For Goodall’s main lecture, Professor Choi Jae-chun (EcoScience) briefly introduced the speaker; then Goodall greeted the audience of nearly 600 with the same hooting cry of a chimpanzee in her charismatic way, enchanting everyone in the hall.

Goodall reminisced about her younger life: how she started studying chimpanzees and how she met three very important mentors, her mother; Louis Ricky, who gave her the first opportunity to go Tanzania to study chimpanzees; and David, the first male chimpanzee she studied.

Looking back on 47 years of studying chimpanzees, Goodall said she found how similar chimpanzees were to human beings. Chimpanzees’ DNA is really similar to that of a human, and they also feel and express diverse emotions such as happiness, anger, sadness, and excitement just like human beings. Chimpanzees have similar life spans, about 60 years like men and, quite surprisingly, said Goodall, their earlier experience is one of the critical factors affecting their adult behavior. For example, if a baby chimpanzee is brought up under a loving, supportive, and protective — yet not too protective — mother, it will have a strong self-consciousness and have a healthy relationship with other chimpanzees when it becomes grown up. However, if it is brought up under a bad mother, it will likely become violent and isolated. Like human beings, chimpanzees also communicate with others by making many different sounds and gestures.

“But, then, what makes us humans different from chimpanzees? At some point, we developed a spoken language which can express things which are not present. Furthermore, people developed writing skills and are capable of electronic communication so that we can record history, imagine a distant future, and have discussions about more general ideas. This all brought us the responsibility of domination over other animals and the earth,” said Goodall.

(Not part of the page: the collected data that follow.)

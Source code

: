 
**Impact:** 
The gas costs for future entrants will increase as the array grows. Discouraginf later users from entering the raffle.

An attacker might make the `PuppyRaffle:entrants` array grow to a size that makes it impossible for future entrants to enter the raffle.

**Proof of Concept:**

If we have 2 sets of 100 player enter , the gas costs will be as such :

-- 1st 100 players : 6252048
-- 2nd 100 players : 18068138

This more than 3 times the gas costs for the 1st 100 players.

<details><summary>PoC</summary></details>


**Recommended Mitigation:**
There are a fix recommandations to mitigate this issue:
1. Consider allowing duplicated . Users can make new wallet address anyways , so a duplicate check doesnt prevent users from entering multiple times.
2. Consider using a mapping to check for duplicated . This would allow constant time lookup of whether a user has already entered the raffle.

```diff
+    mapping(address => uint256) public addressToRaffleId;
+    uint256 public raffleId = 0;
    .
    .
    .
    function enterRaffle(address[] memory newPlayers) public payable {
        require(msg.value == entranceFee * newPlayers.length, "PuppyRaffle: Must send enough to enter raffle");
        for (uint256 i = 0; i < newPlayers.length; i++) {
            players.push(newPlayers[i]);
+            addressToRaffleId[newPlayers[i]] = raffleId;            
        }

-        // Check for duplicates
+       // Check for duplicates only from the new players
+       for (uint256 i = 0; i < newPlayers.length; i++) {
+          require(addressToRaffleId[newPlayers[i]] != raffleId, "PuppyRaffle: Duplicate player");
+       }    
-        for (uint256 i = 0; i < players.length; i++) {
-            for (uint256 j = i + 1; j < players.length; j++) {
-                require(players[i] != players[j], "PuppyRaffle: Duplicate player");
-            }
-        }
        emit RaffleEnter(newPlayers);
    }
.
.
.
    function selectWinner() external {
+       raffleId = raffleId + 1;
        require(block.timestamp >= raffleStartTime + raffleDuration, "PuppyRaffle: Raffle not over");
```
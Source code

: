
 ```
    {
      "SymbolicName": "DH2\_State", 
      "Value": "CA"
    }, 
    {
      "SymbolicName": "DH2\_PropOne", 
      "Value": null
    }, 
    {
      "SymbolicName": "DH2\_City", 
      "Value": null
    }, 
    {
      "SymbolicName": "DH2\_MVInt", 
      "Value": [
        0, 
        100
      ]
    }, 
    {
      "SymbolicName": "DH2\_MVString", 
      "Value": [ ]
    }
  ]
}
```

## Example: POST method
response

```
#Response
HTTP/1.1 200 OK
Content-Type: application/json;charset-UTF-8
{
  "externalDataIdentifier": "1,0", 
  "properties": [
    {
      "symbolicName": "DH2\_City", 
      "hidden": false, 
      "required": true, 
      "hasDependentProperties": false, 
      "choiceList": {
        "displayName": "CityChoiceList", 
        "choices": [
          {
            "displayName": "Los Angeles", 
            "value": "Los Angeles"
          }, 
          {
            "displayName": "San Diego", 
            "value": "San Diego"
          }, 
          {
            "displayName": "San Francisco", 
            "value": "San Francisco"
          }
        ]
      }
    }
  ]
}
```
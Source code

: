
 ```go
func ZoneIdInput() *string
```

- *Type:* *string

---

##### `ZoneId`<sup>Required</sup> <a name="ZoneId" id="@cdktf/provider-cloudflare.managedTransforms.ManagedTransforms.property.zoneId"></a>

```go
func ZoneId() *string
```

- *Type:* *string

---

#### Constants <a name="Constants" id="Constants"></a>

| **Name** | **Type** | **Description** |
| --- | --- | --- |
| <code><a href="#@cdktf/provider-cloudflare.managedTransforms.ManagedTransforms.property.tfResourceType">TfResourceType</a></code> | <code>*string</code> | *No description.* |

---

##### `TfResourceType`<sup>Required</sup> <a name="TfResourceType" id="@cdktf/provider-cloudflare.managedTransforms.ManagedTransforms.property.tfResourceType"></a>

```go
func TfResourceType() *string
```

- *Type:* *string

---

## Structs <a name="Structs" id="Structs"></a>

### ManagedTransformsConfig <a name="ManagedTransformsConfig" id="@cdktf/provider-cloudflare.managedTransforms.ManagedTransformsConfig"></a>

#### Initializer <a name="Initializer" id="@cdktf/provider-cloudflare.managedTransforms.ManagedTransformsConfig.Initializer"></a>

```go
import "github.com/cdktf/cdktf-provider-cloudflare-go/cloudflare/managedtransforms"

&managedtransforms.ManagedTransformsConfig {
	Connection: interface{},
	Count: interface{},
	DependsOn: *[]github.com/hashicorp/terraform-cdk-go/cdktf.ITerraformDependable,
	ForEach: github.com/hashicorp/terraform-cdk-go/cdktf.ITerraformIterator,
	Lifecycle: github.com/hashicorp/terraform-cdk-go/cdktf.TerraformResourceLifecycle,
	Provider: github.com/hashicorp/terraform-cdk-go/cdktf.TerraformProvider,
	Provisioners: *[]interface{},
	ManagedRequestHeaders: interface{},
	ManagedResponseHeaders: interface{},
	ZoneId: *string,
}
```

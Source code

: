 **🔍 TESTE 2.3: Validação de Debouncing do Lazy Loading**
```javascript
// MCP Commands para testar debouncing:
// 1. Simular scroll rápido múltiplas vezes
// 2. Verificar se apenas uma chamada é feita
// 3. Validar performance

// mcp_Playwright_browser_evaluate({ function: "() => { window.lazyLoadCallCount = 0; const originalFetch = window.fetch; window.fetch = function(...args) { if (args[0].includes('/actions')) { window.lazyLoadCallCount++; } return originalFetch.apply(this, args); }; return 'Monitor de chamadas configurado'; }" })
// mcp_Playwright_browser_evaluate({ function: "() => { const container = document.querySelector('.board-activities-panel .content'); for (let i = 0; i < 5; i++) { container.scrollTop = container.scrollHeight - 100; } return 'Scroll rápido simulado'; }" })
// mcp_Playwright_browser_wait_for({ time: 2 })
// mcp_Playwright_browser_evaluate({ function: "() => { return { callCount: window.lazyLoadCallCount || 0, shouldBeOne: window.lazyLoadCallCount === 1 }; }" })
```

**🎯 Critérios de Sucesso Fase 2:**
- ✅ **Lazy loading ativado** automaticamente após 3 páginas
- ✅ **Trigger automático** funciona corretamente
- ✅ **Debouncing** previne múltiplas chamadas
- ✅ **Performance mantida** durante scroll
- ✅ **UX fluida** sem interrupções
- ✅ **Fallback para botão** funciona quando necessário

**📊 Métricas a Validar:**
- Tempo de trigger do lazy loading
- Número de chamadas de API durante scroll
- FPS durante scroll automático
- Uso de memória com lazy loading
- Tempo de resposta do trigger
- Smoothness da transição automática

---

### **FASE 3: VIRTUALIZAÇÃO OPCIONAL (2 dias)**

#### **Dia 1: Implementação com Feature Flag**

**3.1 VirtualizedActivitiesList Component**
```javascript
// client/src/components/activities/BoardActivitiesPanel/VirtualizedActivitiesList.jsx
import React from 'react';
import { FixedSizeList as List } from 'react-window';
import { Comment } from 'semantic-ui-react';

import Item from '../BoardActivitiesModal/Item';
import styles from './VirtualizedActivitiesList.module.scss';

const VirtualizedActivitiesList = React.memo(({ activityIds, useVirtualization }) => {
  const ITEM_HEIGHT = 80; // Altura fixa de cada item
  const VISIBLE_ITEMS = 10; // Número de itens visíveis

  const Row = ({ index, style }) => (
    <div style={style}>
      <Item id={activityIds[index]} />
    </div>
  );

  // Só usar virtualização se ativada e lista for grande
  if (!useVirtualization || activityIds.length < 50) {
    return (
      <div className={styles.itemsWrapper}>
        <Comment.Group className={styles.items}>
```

Goodall’s most important message was that every person can actually make a personal difference to the world environment in this daunting era of global warming, social inequity, vanishing forests, and spreading deserts. Alluding to humankind’s destruction of the planet, she stated, “I’ve seen so many young people who have lost hope. They are apathetic, bitter, angry and even violent, because they feel the older generation has taken their future away from them. And it’s true.” However, Goodall said, she had four reasons to hope that change could still come. She said, “The first reason is the young people around the world who have passion, energy, devotion and courage once they realize that they can change the world. The second reason is our extraordinary human brain which has even invented so many powerful things, such as the Internet. The third reason is the amazing resilience of nature, and the fourth is the indomitable human spirit and the will to not give up under any circumstances.”

“I strongly believe that hundreds and thousands of young people around the world, like roots and shoots, can break through this wall of environmental crisis. Hope for the future lies in our hands. So, let’s take action.”